### TRY IT
Every line below that holds "Object" must be copied.

[Saved data entries]
__________________________________________________

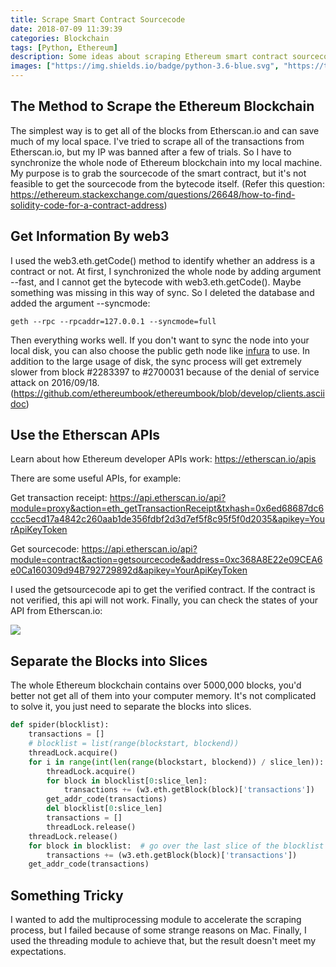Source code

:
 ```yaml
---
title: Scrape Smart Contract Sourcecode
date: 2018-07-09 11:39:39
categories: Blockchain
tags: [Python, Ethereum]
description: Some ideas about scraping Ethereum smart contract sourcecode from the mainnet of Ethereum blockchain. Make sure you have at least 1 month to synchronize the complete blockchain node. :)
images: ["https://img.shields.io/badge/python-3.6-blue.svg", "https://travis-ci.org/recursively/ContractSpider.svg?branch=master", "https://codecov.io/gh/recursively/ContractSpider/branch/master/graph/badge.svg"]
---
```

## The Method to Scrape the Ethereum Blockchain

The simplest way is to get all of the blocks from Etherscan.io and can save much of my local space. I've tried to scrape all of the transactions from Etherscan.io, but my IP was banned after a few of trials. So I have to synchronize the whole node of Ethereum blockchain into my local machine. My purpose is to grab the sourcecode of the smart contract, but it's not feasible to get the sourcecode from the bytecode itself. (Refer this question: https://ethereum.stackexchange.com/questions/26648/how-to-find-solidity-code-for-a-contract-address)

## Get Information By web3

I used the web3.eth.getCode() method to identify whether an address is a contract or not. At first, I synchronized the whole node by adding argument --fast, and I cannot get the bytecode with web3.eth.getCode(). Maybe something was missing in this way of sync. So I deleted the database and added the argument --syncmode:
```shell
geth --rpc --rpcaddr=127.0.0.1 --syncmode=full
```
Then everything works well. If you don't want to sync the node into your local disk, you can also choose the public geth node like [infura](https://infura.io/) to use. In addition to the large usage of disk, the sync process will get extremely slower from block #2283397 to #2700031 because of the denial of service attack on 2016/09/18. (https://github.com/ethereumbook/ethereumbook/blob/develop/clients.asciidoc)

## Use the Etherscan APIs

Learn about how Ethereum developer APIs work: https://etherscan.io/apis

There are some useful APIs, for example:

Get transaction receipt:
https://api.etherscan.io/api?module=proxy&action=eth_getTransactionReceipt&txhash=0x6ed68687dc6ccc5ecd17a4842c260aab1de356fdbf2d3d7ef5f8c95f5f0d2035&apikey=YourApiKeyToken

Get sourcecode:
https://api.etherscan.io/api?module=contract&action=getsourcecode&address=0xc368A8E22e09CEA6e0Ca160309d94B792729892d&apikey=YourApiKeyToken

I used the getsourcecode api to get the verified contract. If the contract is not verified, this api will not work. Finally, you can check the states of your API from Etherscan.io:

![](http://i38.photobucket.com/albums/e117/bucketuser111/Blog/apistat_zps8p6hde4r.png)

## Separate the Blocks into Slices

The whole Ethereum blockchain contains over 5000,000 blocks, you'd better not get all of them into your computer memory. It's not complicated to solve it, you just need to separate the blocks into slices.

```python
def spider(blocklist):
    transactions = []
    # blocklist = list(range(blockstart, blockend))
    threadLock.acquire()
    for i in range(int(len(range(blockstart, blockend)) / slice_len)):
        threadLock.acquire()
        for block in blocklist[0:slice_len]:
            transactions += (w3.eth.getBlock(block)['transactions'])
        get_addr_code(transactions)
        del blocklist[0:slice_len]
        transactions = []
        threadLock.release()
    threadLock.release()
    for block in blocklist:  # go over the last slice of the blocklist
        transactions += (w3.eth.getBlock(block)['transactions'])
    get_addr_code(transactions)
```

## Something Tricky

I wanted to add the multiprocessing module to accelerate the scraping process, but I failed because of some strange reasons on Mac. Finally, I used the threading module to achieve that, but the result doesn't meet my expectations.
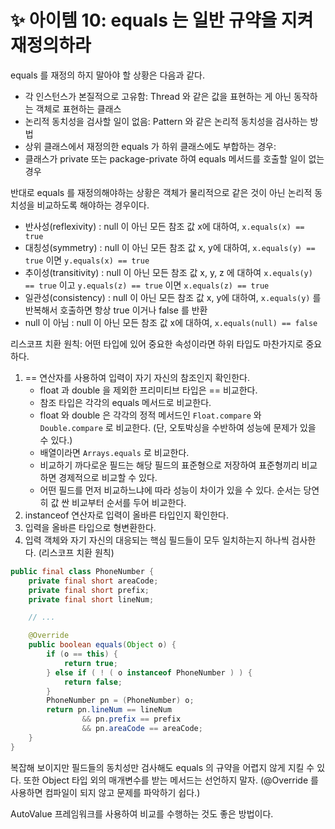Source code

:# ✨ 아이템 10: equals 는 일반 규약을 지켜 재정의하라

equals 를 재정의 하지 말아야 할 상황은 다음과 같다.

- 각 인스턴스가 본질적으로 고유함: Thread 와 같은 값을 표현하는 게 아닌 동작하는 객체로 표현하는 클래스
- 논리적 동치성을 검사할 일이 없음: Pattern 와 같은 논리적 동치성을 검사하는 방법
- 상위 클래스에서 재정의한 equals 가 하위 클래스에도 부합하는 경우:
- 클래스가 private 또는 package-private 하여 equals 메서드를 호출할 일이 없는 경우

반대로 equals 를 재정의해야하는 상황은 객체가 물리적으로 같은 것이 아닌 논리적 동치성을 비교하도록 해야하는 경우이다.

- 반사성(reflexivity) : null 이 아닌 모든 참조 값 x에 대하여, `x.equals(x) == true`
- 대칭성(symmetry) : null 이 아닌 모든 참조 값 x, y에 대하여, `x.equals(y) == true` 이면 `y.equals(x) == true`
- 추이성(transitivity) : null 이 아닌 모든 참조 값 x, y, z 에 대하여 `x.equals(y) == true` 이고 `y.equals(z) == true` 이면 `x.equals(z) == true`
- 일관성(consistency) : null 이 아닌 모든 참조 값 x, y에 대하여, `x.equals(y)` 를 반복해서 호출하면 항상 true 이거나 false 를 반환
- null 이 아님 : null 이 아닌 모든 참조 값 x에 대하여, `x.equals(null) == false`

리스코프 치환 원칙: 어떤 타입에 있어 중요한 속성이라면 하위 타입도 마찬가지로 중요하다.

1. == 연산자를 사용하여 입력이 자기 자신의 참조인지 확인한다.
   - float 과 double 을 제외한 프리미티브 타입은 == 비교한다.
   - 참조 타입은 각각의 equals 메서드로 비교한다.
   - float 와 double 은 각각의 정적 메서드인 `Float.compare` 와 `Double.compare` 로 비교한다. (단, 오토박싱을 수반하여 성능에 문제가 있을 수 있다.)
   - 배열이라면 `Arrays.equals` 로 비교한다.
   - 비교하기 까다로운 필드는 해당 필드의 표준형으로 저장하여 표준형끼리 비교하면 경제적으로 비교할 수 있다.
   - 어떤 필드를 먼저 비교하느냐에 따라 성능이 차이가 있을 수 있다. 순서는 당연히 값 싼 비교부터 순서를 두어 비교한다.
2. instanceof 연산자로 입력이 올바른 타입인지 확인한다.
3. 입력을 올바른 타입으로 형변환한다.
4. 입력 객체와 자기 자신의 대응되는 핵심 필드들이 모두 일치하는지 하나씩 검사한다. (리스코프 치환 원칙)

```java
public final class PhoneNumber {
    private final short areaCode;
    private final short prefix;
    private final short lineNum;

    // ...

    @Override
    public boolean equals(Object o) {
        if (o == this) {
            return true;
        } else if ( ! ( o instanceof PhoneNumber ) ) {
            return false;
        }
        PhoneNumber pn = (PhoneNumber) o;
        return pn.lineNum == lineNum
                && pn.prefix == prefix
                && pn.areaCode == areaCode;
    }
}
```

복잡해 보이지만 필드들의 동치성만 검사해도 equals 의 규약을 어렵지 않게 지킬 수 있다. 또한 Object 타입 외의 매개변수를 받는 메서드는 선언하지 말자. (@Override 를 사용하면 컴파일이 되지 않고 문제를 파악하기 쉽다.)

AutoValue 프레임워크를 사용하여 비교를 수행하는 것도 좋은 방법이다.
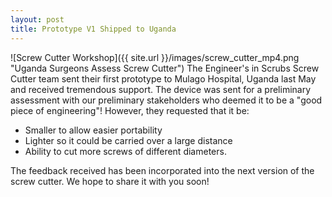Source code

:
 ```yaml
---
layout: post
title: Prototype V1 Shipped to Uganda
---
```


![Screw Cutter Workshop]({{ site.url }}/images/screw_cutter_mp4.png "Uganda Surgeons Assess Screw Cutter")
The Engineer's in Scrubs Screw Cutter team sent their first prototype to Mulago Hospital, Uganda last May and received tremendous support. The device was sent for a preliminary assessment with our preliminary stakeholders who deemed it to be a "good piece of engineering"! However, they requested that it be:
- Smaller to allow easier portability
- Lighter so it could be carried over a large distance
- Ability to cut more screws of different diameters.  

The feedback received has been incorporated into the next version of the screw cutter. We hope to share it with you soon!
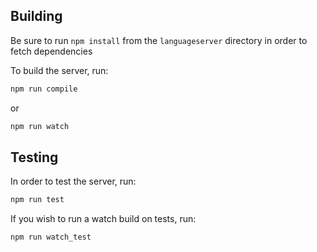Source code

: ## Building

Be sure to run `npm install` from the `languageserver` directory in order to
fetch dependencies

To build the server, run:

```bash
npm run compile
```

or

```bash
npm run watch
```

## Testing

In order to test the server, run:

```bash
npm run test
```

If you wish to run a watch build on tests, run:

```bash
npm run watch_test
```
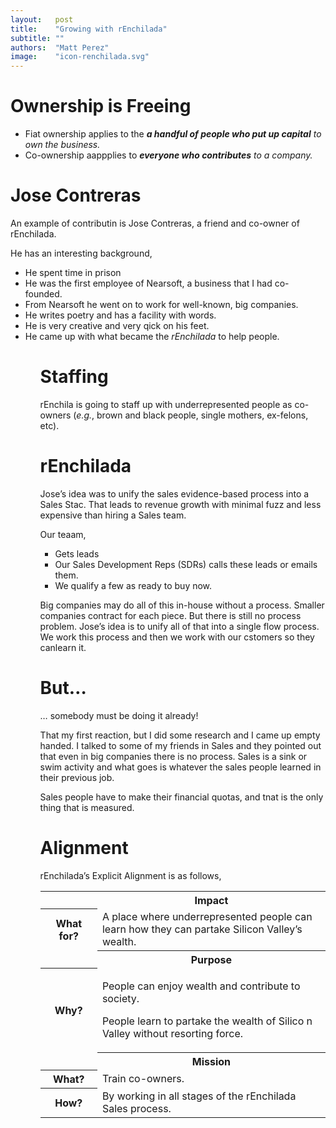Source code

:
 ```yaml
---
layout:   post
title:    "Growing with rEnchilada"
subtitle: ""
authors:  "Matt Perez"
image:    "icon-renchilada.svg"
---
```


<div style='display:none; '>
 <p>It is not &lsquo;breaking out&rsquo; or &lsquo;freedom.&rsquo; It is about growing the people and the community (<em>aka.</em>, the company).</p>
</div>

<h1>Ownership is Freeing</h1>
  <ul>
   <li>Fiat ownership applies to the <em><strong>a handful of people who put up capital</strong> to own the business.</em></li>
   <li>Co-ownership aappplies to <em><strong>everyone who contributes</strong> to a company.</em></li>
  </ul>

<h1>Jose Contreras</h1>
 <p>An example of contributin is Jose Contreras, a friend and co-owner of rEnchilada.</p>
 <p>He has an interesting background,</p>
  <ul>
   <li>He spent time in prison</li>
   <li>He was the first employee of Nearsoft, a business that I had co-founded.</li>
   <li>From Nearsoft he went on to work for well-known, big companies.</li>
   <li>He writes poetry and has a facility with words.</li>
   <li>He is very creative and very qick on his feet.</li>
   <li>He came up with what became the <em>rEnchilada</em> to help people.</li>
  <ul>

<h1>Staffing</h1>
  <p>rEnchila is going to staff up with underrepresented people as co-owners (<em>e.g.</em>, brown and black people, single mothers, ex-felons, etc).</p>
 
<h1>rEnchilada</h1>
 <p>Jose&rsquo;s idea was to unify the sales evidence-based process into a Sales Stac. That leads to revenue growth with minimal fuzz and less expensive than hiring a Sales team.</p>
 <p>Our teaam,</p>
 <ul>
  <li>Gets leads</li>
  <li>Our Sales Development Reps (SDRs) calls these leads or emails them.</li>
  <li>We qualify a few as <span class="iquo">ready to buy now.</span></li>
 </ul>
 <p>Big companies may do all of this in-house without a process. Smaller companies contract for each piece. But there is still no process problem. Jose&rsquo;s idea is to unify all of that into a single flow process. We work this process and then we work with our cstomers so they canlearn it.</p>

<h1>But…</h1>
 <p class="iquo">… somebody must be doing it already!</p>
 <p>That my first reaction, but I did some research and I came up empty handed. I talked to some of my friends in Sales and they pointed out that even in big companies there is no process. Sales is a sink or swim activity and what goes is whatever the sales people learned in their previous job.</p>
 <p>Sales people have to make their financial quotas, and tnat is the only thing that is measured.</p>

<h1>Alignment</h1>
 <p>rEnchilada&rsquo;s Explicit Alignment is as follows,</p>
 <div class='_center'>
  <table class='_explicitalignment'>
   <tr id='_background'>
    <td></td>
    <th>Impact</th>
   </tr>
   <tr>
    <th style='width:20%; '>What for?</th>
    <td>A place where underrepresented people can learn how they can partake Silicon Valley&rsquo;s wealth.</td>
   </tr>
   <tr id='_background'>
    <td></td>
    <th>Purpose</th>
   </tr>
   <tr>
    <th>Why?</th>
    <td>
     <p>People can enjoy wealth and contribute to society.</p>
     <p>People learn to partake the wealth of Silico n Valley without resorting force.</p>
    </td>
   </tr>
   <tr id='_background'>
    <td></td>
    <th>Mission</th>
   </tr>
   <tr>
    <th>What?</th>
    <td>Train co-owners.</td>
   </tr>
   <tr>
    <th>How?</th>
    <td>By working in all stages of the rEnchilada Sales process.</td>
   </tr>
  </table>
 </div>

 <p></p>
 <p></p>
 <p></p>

__________________________________________________

### THE ANSWER
    public boolean equals(Object o) {
복잡해 보이지만 필드들의 동치성만 검사해도 equals 의 규약을 어렵지 않게 지킬 수 있다. 또한 Object 타입 외의 매개변수를 받는 메서드는 선언하지 말자. (@Override 를 사용하면 컴파일이 되지 않고 문제를 파악하기 쉽다.)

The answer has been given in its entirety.